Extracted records
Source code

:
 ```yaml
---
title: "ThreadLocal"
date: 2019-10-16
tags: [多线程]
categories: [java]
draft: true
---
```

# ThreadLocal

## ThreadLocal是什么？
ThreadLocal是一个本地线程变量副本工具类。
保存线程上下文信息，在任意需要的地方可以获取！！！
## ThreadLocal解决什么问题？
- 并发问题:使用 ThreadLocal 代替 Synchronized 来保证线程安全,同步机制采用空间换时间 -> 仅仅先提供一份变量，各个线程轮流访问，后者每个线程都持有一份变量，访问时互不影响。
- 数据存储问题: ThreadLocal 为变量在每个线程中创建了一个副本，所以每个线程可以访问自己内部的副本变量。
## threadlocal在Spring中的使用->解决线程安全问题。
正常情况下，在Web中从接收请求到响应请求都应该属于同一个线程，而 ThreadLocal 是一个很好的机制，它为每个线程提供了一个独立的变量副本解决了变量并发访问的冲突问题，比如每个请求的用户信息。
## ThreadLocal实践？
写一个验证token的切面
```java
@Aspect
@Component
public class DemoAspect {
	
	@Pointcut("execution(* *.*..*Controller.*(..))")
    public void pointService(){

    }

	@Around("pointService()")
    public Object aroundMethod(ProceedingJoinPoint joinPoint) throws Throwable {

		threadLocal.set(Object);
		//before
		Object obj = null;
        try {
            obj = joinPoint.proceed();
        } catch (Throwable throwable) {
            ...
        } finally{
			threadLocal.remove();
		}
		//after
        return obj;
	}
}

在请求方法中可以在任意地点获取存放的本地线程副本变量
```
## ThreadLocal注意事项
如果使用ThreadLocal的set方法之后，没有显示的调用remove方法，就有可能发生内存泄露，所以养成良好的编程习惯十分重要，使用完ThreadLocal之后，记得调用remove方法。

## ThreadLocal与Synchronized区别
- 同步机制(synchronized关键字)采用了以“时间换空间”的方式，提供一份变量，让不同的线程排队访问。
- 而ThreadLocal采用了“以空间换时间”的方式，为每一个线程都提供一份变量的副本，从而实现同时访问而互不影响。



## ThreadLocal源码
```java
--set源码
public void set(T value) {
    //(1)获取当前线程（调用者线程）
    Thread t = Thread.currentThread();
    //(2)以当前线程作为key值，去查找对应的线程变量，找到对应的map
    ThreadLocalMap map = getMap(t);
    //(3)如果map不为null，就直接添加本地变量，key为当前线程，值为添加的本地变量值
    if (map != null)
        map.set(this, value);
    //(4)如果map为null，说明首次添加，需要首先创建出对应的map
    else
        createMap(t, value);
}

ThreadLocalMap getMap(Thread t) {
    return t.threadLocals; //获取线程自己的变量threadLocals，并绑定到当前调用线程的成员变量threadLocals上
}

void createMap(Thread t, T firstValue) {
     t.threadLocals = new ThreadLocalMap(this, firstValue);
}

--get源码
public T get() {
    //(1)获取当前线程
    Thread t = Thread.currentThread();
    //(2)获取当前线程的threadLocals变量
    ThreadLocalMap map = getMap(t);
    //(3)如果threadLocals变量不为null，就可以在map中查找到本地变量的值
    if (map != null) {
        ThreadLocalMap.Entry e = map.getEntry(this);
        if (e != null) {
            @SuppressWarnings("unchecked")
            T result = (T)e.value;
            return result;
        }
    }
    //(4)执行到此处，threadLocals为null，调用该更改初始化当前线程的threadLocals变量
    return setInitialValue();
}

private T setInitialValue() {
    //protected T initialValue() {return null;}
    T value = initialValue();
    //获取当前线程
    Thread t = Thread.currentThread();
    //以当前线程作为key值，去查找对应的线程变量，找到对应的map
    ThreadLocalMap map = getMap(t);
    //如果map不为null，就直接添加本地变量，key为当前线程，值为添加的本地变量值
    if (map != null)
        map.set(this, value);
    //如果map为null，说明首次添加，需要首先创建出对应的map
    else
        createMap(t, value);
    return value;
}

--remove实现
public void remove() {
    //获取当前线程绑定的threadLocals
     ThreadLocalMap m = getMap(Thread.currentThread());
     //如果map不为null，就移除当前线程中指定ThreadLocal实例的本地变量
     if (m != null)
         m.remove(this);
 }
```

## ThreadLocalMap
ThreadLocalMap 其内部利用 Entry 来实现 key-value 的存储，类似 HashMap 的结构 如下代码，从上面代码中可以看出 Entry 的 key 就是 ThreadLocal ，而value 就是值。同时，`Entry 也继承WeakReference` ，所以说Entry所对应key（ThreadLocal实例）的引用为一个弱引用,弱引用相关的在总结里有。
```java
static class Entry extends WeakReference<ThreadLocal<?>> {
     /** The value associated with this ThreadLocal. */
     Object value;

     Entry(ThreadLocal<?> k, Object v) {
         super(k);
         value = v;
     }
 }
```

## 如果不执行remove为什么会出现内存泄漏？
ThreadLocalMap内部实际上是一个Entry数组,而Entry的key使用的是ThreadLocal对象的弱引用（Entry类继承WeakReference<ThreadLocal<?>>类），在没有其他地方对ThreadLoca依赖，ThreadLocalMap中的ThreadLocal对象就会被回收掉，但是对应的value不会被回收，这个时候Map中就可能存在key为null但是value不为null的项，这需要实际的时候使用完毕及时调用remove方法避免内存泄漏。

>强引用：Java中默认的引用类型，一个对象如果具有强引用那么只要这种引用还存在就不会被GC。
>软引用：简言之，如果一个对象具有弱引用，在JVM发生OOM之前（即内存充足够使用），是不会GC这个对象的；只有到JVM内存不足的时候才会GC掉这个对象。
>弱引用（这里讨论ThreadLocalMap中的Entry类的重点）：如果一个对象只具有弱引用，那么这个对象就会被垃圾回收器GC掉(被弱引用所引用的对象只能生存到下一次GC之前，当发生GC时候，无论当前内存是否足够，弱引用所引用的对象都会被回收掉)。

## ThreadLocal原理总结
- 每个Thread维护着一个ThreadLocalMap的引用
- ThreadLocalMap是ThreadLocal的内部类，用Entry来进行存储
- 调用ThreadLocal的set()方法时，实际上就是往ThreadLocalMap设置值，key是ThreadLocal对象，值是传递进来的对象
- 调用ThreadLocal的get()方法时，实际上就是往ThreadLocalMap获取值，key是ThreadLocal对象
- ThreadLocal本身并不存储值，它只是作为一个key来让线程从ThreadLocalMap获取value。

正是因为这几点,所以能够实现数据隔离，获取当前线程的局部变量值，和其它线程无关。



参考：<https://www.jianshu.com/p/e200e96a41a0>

---

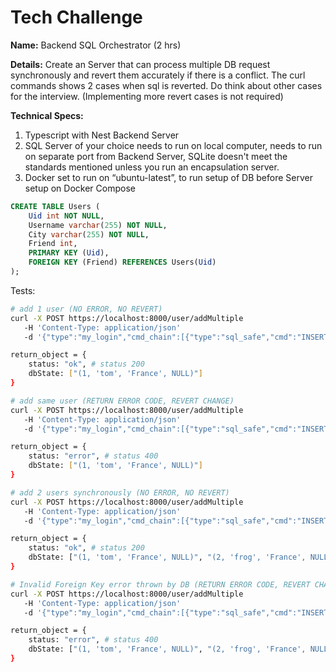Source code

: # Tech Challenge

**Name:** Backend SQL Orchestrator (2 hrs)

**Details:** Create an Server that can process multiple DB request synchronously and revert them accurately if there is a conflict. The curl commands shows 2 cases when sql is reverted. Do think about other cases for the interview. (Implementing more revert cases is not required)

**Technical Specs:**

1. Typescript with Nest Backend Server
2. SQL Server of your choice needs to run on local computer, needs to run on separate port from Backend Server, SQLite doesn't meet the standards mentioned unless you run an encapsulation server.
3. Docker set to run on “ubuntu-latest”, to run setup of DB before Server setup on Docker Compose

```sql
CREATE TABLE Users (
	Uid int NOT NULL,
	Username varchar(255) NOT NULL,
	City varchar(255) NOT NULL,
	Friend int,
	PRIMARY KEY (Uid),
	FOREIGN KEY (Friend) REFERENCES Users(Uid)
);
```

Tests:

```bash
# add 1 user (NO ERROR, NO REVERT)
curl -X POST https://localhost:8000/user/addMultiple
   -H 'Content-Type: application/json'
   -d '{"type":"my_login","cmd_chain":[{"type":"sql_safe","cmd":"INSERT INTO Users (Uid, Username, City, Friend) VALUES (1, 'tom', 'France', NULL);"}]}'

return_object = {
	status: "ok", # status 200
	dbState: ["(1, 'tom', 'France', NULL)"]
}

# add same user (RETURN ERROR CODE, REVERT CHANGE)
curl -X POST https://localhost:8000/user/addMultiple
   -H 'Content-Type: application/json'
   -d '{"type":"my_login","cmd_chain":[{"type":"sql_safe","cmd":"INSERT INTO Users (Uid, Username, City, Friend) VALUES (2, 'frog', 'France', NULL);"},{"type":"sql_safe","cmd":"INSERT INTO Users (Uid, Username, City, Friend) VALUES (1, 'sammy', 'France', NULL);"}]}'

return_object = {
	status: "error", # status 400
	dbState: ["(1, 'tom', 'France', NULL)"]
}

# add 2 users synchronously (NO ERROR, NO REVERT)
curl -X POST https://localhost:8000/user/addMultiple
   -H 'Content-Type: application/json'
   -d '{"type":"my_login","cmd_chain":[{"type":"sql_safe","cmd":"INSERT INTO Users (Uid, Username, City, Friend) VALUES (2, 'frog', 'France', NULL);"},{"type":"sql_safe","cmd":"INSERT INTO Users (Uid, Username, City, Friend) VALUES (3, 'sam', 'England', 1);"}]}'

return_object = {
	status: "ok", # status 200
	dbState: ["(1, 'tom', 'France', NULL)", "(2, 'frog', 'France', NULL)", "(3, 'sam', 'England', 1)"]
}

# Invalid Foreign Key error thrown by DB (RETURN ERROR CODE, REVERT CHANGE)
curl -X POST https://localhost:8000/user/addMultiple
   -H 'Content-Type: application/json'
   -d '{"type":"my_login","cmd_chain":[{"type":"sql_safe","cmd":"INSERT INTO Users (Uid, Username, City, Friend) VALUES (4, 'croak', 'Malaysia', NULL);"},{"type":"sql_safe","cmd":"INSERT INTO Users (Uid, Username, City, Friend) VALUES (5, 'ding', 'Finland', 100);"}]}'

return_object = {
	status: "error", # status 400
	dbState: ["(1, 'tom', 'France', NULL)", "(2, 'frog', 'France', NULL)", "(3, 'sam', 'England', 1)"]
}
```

> Your assignment: Please report all lines in the entries where "以当前线程作为key值" appears.

> Solution for this exercise:
    //(2)以当前线程作为key值，去查找对应的线程变量，找到对应的map
    //以当前线程作为key值，去查找对应的线程变量，找到对应的map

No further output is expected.